Task details: Only a number is wanted here. Tally the lines of the data that contain "pomalu".

(Source data)

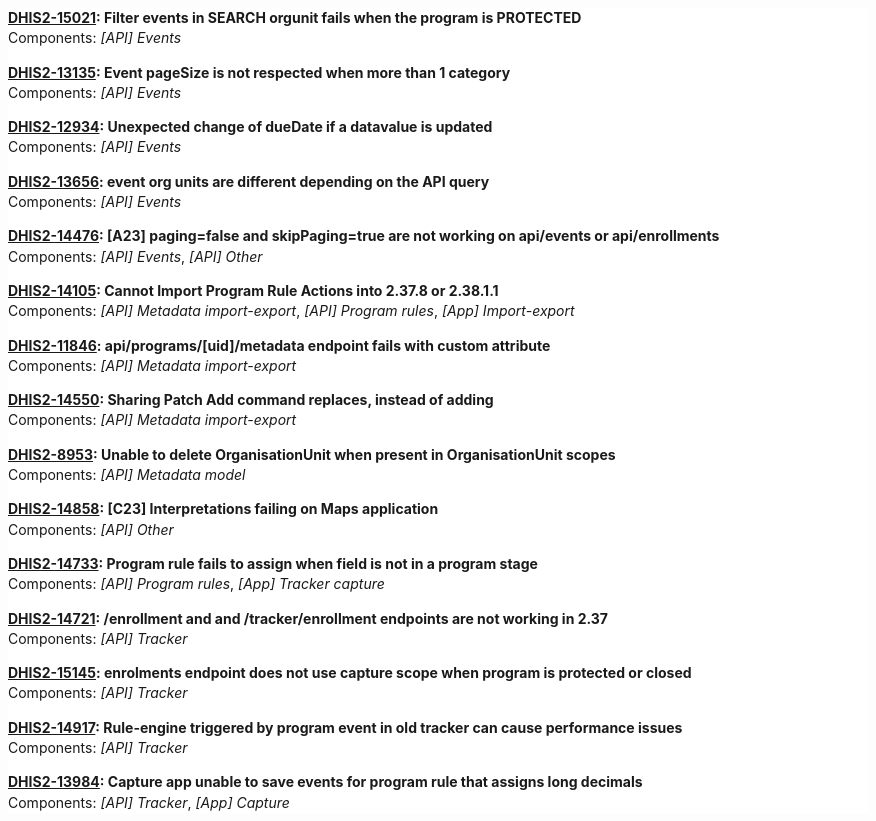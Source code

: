 **[DHIS2-15021](https://dhis2.atlassian.net/browse/DHIS2-15021): Filter events in SEARCH orgunit fails when the program is PROTECTED**  
Components: _[API] Events_

**[DHIS2-13135](https://dhis2.atlassian.net/browse/DHIS2-13135): Event pageSize is not respected when more than 1 category**  
Components: _[API] Events_

**[DHIS2-12934](https://dhis2.atlassian.net/browse/DHIS2-12934): Unexpected change of dueDate if a datavalue is updated**  
Components: _[API] Events_

**[DHIS2-13656](https://dhis2.atlassian.net/browse/DHIS2-13656): event org units are different depending on the API query**  
Components: _[API] Events_

**[DHIS2-14476](https://dhis2.atlassian.net/browse/DHIS2-14476): [A23] paging=false and skipPaging=true are not working on api/events or api/enrollments**  
Components: _[API] Events_, _[API] Other_

**[DHIS2-14105](https://dhis2.atlassian.net/browse/DHIS2-14105): Cannot Import Program Rule Actions into 2.37.8 or 2.38.1.1**  
Components: _[API] Metadata import-export_, _[API] Program rules_, _[App] Import-export_

**[DHIS2-11846](https://dhis2.atlassian.net/browse/DHIS2-11846): api/programs/[uid]/metadata endpoint fails with custom attribute**  
Components: _[API] Metadata import-export_

**[DHIS2-14550](https://dhis2.atlassian.net/browse/DHIS2-14550): Sharing Patch Add command replaces, instead of adding**  
Components: _[API] Metadata import-export_

**[DHIS2-8953](https://dhis2.atlassian.net/browse/DHIS2-8953): Unable to delete OrganisationUnit when present in OrganisationUnit scopes**  
Components: _[API] Metadata model_

**[DHIS2-14858](https://dhis2.atlassian.net/browse/DHIS2-14858): [C23] Interpretations failing on Maps application**  
Components: _[API] Other_

**[DHIS2-14733](https://dhis2.atlassian.net/browse/DHIS2-14733): Program rule fails to assign when field is not in a program stage**  
Components: _[API] Program rules_, _[App] Tracker capture_

**[DHIS2-14721](https://dhis2.atlassian.net/browse/DHIS2-14721): /enrollment and and /tracker/enrollment endpoints are not working in 2.37**  
Components: _[API] Tracker_

**[DHIS2-15145](https://dhis2.atlassian.net/browse/DHIS2-15145): enrolments endpoint does not use capture scope when program is protected or closed**  
Components: _[API] Tracker_

**[DHIS2-14917](https://dhis2.atlassian.net/browse/DHIS2-14917): Rule-engine triggered by program event in old tracker can cause performance issues**  
Components: _[API] Tracker_

**[DHIS2-13984](https://dhis2.atlassian.net/browse/DHIS2-13984): Capture app unable to save events for program rule that assigns long decimals**  
Components: _[API] Tracker_, _[App] Capture_
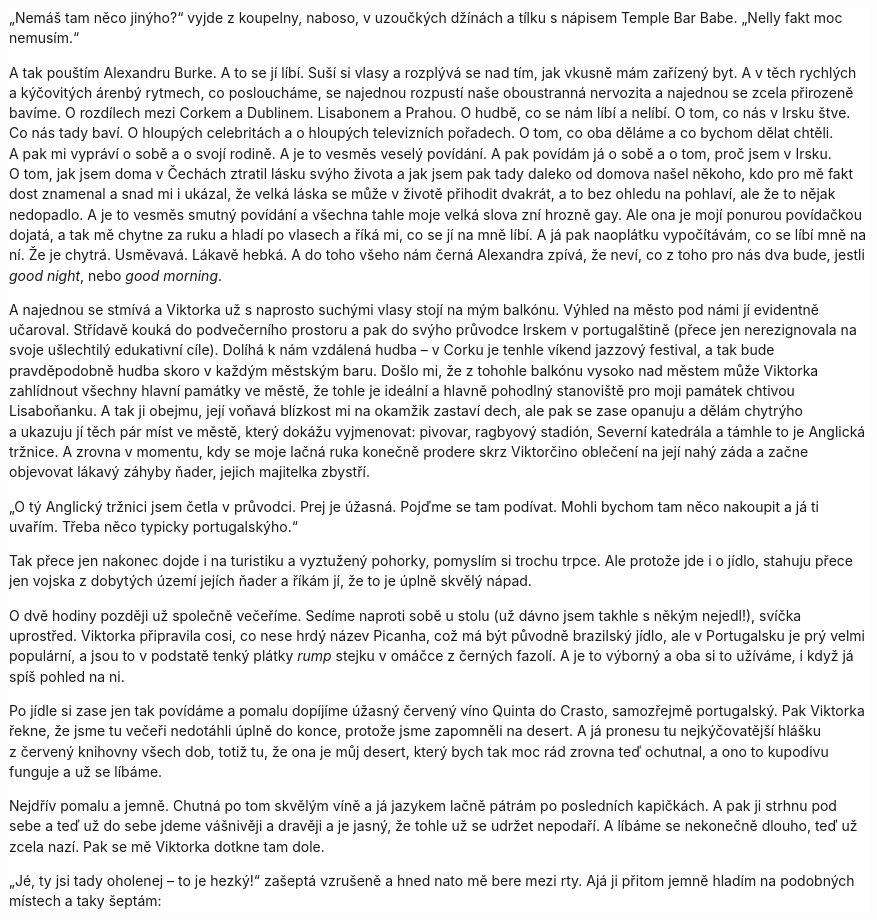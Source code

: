 „Nemáš tam něco jinýho?“ vyjde z koupelny, naboso, v uzoučkých džínách a tílku s nápisem Temple Bar Babe. „Nelly fakt moc nemusím.“

A tak pouštím Alexandru Burke. A to se jí líbí. Suší si vlasy a rozplývá se nad tím, jak vkusně mám zařízený byt. A v těch rychlých a kýčovitých árenbý rytmech, co posloucháme, se najednou rozpustí naše oboustranná nervozita a najednou se zcela přirozeně bavíme. O rozdílech mezi Corkem a Dublinem. Lisabonem a Prahou. O hudbě, co se nám líbí a nelíbí. O tom, co nás v Irsku štve. Co nás tady baví. O hloupých celebritách a o hloupých televizních pořadech. O tom, co oba děláme a co bychom dělat chtěli. A pak mi vypráví o sobě a o svojí rodině. A je to vesměs veselý povídání. A pak povídám já o sobě a o tom, proč jsem v Irsku. O tom, jak jsem doma v Čechách ztratil lásku svýho života a jak jsem pak tady daleko od domova našel někoho, kdo pro mě fakt dost znamenal a snad mi i ukázal, že velká láska se může v životě přihodit dvakrát, a to bez ohledu na pohlaví, ale že to nějak nedopadlo. A je to vesměs smutný povídání a všechna tahle moje velká slova zní hrozně gay. Ale ona je mojí ponurou povídačkou dojatá, a tak mě chytne za ruku a hladí po vlasech a říká mi, co se jí na mně líbí. A já pak naoplátku vypočítávám, co se líbí mně na ní. Že je chytrá. Usměvavá. Lákavě hebká. A do toho všeho nám černá Alexandra zpívá, že neví, co z toho pro nás dva bude, jestli _good night_, nebo _good morning_.

A najednou se stmívá a Viktorka už s naprosto suchými vlasy stojí na mým balkónu. Výhled na město pod námi jí evidentně učaroval. Střídavě kouká do podvečerního prostoru a pak do svýho průvodce Irskem v portugalštině (přece jen nerezignovala na svoje ušlechtilý edukativní cíle). Dolíhá k nám vzdálená hudba – v Corku je tenhle víkend jazzový festival, a tak bude pravděpodobně hudba skoro v každým městským baru. Došlo mi, že z tohohle balkónu vysoko nad městem může Viktorka zahlídnout všechny hlavní památky ve městě, že tohle je ideální a hlavně pohodlný stanoviště pro moji památek chtivou Lisaboňanku. A tak ji obejmu, její voňavá blízkost mi na okamžik zastaví dech, ale pak se zase opanuju a dělám chytrýho a ukazuju jí těch pár míst ve městě, který dokážu vyjmenovat: pivovar, ragbyový stadión, Severní katedrála a támhle to je Anglická tržnice. A zrovna v momentu, kdy se moje lačná ruka konečně prodere skrz Viktorčino oblečení na její nahý záda a začne objevovat lákavý záhyby ňader, jejich majitelka zbystří.

„O tý Anglický tržnici jsem četla v průvodci. Prej je úžasná. Pojďme se tam podívat. Mohli bychom tam něco nakoupit a já ti uvařím. Třeba něco typicky portugalskýho.“

Tak přece jen nakonec dojde i na turistiku a vyztužený pohorky, pomyslím si trochu trpce. Ale protože jde i o jídlo, stahuju přece jen vojska z dobytých území jejích ňader a říkám jí, že to je úplně skvělý nápad.

O dvě hodiny později už společně večeříme. Sedíme naproti sobě u stolu (už dávno jsem takhle s někým nejedl!), svíčka uprostřed. Viktorka připravila cosi, co nese hrdý název Picanha, což má být původně brazilský jídlo, ale v Portugalsku je prý velmi populární, a jsou to v podstatě tenký plátky _rump_ stejku v omáčce z černých fazolí. A je to výborný a oba si to užíváme, i když já spíš pohled na ni.

Po jídle si zase jen tak povídáme a pomalu dopíjíme úžasný červený víno Quinta do Crasto, samozřejmě portugalský. Pak Viktorka řekne, že jsme tu večeři nedotáhli úplně do konce, protože jsme zapomněli na desert. A já pronesu tu nejkýčovatější hlášku z červený knihovny všech dob, totiž tu, že ona je můj desert, který bych tak moc rád zrovna teď ochutnal, a ono to kupodivu funguje a už se líbáme.

Nejdřív pomalu a jemně. Chutná po tom skvělým víně a já jazykem lačně pátrám po posledních kapičkách. A pak ji strhnu pod sebe a teď už do sebe jdeme vášnivěji a dravěji a je jasný, že tohle už se udržet nepodaří. A líbáme se nekonečně dlouho, teď už zcela nazí. Pak se mě Viktorka dotkne tam dole.

„Jé, ty jsi tady oholenej – to je hezký!“ zašeptá vzrušeně a hned nato mě bere mezi rty. Ajá ji přitom jemně hladím na podobných místech a taky šeptám:
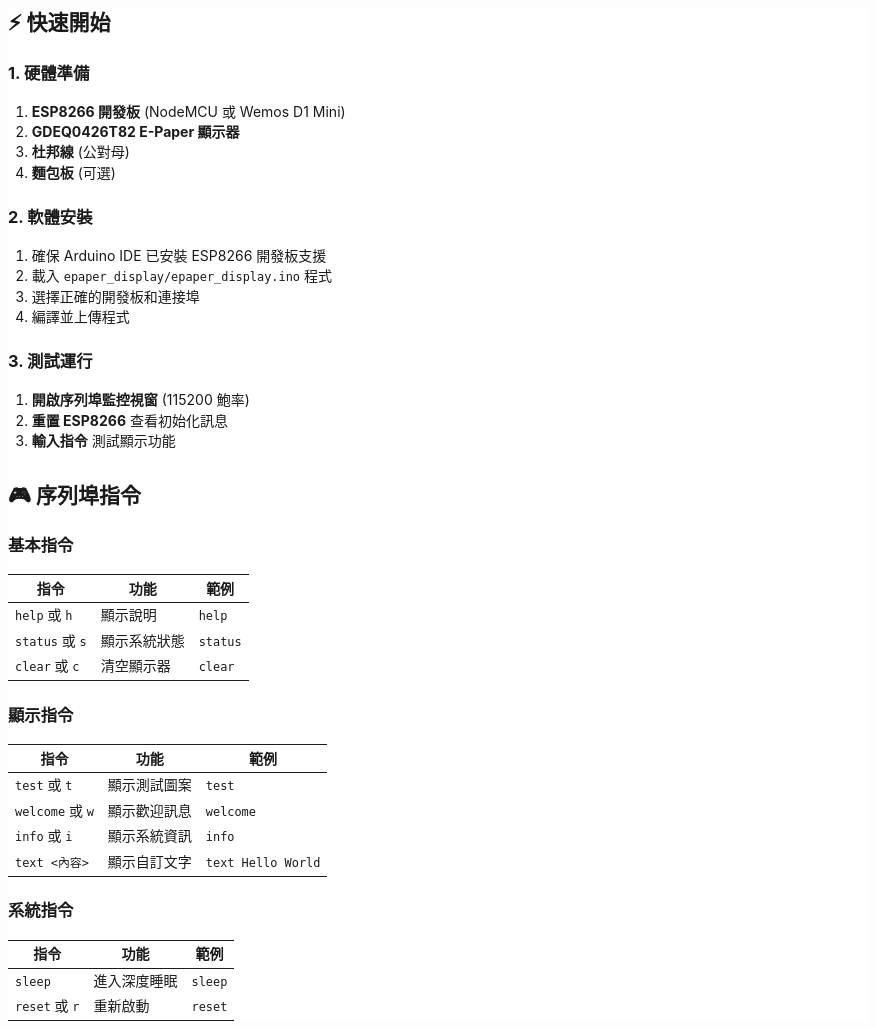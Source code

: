 ## ⚡ 快速開始

### 1. 硬體準備

1. **ESP8266 開發板** (NodeMCU 或 Wemos D1 Mini)
2. **GDEQ0426T82 E-Paper 顯示器**
3. **杜邦線** (公對母)
4. **麵包板** (可選)

### 2. 軟體安裝

1. 確保 Arduino IDE 已安裝 ESP8266 開發板支援
2. 載入 `epaper_display/epaper_display.ino` 程式
3. 選擇正確的開發板和連接埠
4. 編譯並上傳程式

### 3. 測試運行

1. **開啟序列埠監控視窗** (115200 鮑率)
2. **重置 ESP8266** 查看初始化訊息
3. **輸入指令** 測試顯示功能

## 🎮 序列埠指令

### 基本指令

| 指令 | 功能 | 範例 |
|------|------|------|
| `help` 或 `h` | 顯示說明 | `help` |
| `status` 或 `s` | 顯示系統狀態 | `status` |
| `clear` 或 `c` | 清空顯示器 | `clear` |

### 顯示指令

| 指令 | 功能 | 範例 |
|------|------|------|
| `test` 或 `t` | 顯示測試圖案 | `test` |
| `welcome` 或 `w` | 顯示歡迎訊息 | `welcome` |
| `info` 或 `i` | 顯示系統資訊 | `info` |
| `text <內容>` | 顯示自訂文字 | `text Hello World` |

### 系統指令

| 指令 | 功能 | 範例 |
|------|------|------|
| `sleep` | 進入深度睡眠 | `sleep` |
| `reset` 或 `r` | 重新啟動 | `reset` |
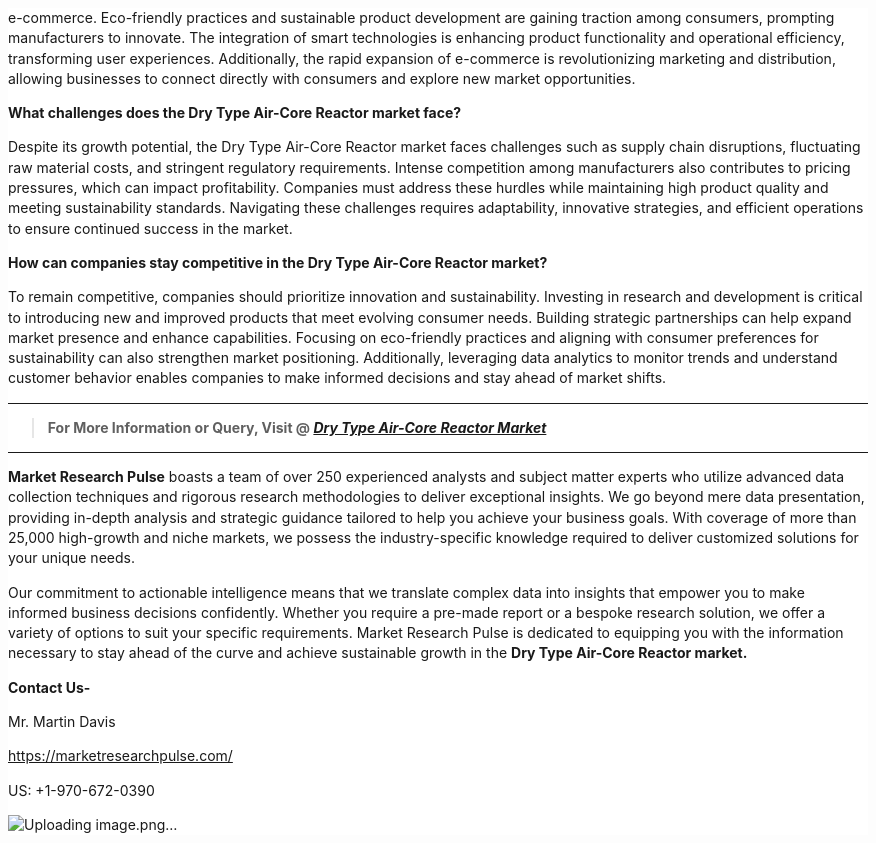 e-commerce. Eco-friendly practices and sustainable product development are gaining traction among consumers, prompting manufacturers to innovate. The integration of smart technologies is enhancing product functionality and operational efficiency, transforming user experiences. Additionally, the rapid expansion of e-commerce is revolutionizing marketing and distribution, allowing businesses to connect directly with consumers and explore new market opportunities.</p><p><strong>What challenges does the Dry Type Air-Core Reactor market face?</strong></p><p>Despite its growth potential, the Dry Type Air-Core Reactor market faces challenges such as supply chain disruptions, fluctuating raw material costs, and stringent regulatory requirements. Intense competition among manufacturers also contributes to pricing pressures, which can impact profitability. Companies must address these hurdles while maintaining high product quality and meeting sustainability standards. Navigating these challenges requires adaptability, innovative strategies, and efficient operations to ensure continued success in the market.</p><p><strong>How can companies stay competitive in the Dry Type Air-Core Reactor market?</strong></p><p>To remain competitive, companies should prioritize innovation and sustainability. Investing in research and development is critical to introducing new and improved products that meet evolving consumer needs. Building strategic partnerships can help expand market presence and enhance capabilities. Focusing on eco-friendly practices and aligning with consumer preferences for sustainability can also strengthen market positioning. Additionally, leveraging data analytics to monitor trends and understand customer behavior enables companies to make informed decisions and stay ahead of market shifts.</p><hr /><blockquote><p><strong>For More Information or Query, Visit @&nbsp;<em><a href="https://marketresearchpulse.com/report/51322/dry-type-air-core-reactor-market?utm_source=Linkedin&utm_medium=091">Dry Type Air-Core Reactor Market</a></em></strong></p></blockquote><hr /><p><strong>Market Research Pulse</strong> boasts a team of over 250 experienced analysts and subject matter experts who utilize advanced data collection techniques and rigorous research methodologies to deliver exceptional insights. We go beyond mere data presentation, providing in-depth analysis and strategic guidance tailored to help you achieve your business goals. With coverage of more than 25,000 high-growth and niche markets, we possess the industry-specific knowledge required to deliver customized solutions for your unique needs.</p><p>Our commitment to actionable intelligence means that we translate complex data into insights that empower you to make informed business decisions confidently. Whether you require a pre-made report or a bespoke research solution, we offer a variety of options to suit your specific requirements. Market Research Pulse is dedicated to equipping you with the information necessary to stay ahead of the curve and achieve sustainable growth in the <strong>Dry Type Air-Core Reactor market.</strong></p><p><strong>Contact Us-</strong></p><p>Mr. Martin Davis</p><p>https://marketresearchpulse.com/</p><p>US: +1-970-672-0390</p>
![Uploading image.png…]()
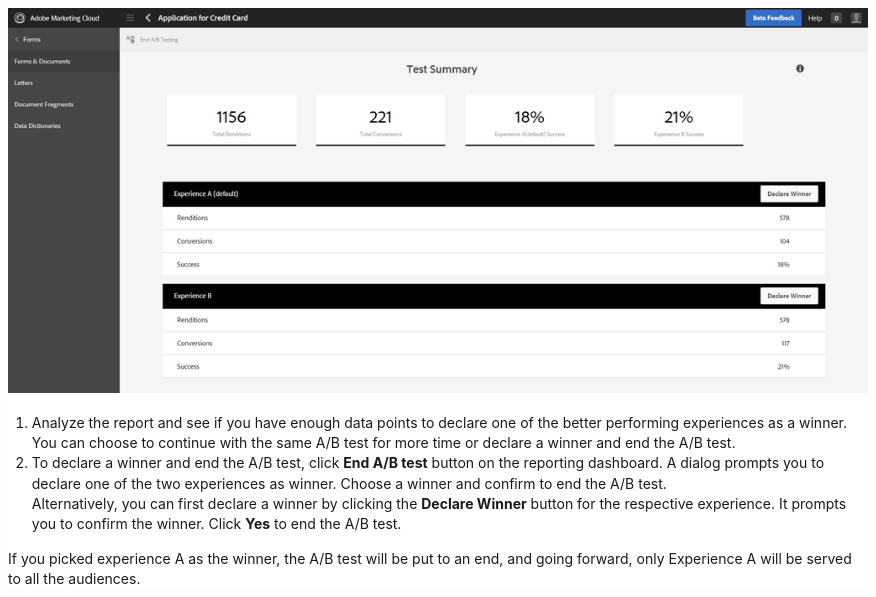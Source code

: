 [ ![A/B Test report](assets/ab-test-report.png)](assets/ab-test-report-1.png)

1. Analyze the report and see if you have enough data points to declare one of the better performing experiences as a winner. You can choose to continue with the same A/B test for more time or declare a winner and end the A/B test.  
1. To declare a winner and end the A/B test, click **End A/B test** button on the reporting dashboard. A dialog prompts you to declare one of the two experiences as winner. Choose a winner and confirm to end the A/B test.  
   Alternatively, you can first declare a winner by clicking the **Declare Winner** button for the respective experience. It prompts you to confirm the winner. Click **Yes** to end the A/B test.

If you picked experience A as the winner, the A/B test will be put to an end, and going forward, only Experience A will be served to all the audiences.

Written solution: 2